--- LISTED RECORDS ---
· · ·

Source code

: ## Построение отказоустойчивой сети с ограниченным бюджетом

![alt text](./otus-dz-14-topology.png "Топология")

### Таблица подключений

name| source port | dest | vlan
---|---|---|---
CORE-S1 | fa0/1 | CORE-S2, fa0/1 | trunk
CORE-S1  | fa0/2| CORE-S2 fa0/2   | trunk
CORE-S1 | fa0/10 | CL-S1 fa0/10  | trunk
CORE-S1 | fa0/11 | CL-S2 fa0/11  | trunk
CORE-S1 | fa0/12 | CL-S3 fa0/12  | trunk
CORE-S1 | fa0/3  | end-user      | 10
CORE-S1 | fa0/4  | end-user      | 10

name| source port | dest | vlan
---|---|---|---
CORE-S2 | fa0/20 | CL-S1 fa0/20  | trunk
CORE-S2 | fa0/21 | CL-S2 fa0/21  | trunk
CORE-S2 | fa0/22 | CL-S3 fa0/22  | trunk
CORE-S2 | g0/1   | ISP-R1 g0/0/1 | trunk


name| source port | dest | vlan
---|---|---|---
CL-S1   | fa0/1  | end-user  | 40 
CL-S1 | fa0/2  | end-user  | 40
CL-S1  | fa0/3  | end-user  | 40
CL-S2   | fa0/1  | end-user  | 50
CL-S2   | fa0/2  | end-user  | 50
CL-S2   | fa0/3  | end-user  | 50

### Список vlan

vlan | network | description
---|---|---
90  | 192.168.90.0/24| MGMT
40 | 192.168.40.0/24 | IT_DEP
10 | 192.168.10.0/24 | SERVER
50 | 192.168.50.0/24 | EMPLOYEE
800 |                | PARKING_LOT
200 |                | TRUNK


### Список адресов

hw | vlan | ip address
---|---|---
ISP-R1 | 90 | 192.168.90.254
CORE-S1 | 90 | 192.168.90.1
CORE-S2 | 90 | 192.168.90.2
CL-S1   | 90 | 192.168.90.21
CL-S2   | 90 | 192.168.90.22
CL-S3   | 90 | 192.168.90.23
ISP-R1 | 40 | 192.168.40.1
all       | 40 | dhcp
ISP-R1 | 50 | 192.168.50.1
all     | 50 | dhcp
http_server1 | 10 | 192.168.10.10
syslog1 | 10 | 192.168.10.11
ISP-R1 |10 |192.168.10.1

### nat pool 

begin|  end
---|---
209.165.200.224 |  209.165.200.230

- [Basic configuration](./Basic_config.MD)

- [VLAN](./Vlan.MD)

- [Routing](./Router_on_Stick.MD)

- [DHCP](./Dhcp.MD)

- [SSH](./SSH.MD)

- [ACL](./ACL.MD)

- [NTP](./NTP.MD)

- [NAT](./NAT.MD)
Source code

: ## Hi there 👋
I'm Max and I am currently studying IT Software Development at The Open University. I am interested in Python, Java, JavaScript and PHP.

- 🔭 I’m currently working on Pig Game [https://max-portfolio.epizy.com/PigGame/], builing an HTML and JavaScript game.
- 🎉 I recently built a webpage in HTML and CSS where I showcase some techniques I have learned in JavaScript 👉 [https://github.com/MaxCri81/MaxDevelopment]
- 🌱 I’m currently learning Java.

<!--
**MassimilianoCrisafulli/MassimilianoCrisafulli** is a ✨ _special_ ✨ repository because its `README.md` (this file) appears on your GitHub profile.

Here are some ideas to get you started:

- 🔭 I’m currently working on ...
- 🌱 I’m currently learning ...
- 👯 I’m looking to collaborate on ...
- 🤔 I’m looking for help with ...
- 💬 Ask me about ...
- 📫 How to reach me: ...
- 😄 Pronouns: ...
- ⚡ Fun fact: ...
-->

· · ·

--- TO DO ---
Would you repeat each of the records above exactly?

--- ANSWER ---
Source code

: ## Построение отказоустойчивой сети с ограниченным бюджетом

![alt text](./otus-dz-14-topology.png "Топология")

### Таблица подключений

name| source port | dest | vlan
---|---|---|---
CORE-S1 | fa0/1 | CORE-S2, fa0/1 | trunk
CORE-S1  | fa0/2| CORE-S2 fa0/2   | trunk
CORE-S1 | fa0/10 | CL-S1 fa0/10  | trunk
CORE-S1 | fa0/11 | CL-S2 fa0/11  | trunk
CORE-S1 | fa0/12 | CL-S3 fa0/12  | trunk
CORE-S1 | fa0/3  | end-user      | 10
CORE-S1 | fa0/4  | end-user      | 10

name| source port | dest | vlan
---|---|---|---
CORE-S2 | fa0/20 | CL-S1 fa0/20  | trunk
CORE-S2 | fa0/21 | CL-S2 fa0/21  | trunk
CORE-S2 | fa0/22 | CL-S3 fa0/22  | trunk
CORE-S2 | g0/1   | ISP-R1 g0/0/1 | trunk


name| source port | dest | vlan
---|---|---|---
CL-S1   | fa0/1  | end-user  | 40 
CL-S1 | fa0/2  | end-user  | 40
CL-S1  | fa0/3  | end-user  | 40
CL-S2   | fa0/1  | end-user  | 50
CL-S2   | fa0/2  | end-user  | 50
CL-S2   | fa0/3  | end-user  | 50

### Список vlan

vlan | network | description
---|---|---
90  | 192.168.90.0/24| MGMT
40 | 192.168.40.0/24 | IT_DEP
10 | 192.168.10.0/24 | SERVER
50 | 192.168.50.0/24 | EMPLOYEE
800 |                | PARKING_LOT
200 |                | TRUNK


### Список адресов

hw | vlan | ip address
---|---|---
ISP-R1 | 90 | 192.168.90.254
CORE-S1 | 90 | 192.168.90.1
CORE-S2 | 90 | 192.168.90.2
CL-S1   | 90 | 192.168.90.21
CL-S2   | 90 | 192.168.90.22
CL-S3   | 90 | 192.168.90.23
ISP-R1 | 40 | 192.168.40.1
all       | 40 | dhcp
ISP-R1 | 50 | 192.168.50.1
all     | 50 | dhcp
http_server1 | 10 | 192.168.10.10
syslog1 | 10 | 192.168.10.11
ISP-R1 |10 |192.168.10.1

### nat pool 

begin|  end
---|---
209.165.200.224 |  209.165.200.230

- [Basic configuration](./Basic_config.MD)

- [VLAN](./Vlan.MD)

- [Routing](./Router_on_Stick.MD)

- [DHCP](./Dhcp.MD)

- [SSH](./SSH.MD)

- [ACL](./ACL.MD)

- [NTP](./NTP.MD)

- [NAT](./NAT.MD)
Source code

: ## Hi there 👋
I'm Max and I am currently studying IT Software Development at The Open University. I am interested in Python, Java, JavaScript and PHP.

- 🔭 I’m currently working on Pig Game [https://max-portfolio.epizy.com/PigGame/], builing an HTML and JavaScript game.
- 🎉 I recently built a webpage in HTML and CSS where I showcase some techniques I have learned in JavaScript 👉 [https://github.com/MaxCri81/MaxDevelopment]
- 🌱 I’m currently learning Java.

<!--
**MassimilianoCrisafulli/MassimilianoCrisafulli** is a ✨ _special_ ✨ repository because its `README.md` (this file) appears on your GitHub profile.

Here are some ideas to get you started:

- 🔭 I’m currently working on ...
- 🌱 I’m currently learning ...
- 👯 I’m looking to collaborate on ...
- 🤔 I’m looking for help with ...
- 💬 Ask me about ...
- 📫 How to reach me: ...
- 😄 Pronouns: ...
- ⚡ Fun fact: ...
-->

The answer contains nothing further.